From the entries provided below, copy each line that contains the word "need".

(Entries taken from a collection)
■ ■ ■ ■
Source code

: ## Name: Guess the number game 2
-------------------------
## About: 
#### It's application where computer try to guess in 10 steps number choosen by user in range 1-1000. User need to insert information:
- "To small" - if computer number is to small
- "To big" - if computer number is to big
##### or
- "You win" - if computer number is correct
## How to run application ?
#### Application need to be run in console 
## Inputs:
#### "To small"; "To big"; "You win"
■ ■ ■ ■
Task response
#### It's application where computer try to guess in 10 steps number choosen by user in range 1-1000. User need to insert information:
#### Application need to be run in console 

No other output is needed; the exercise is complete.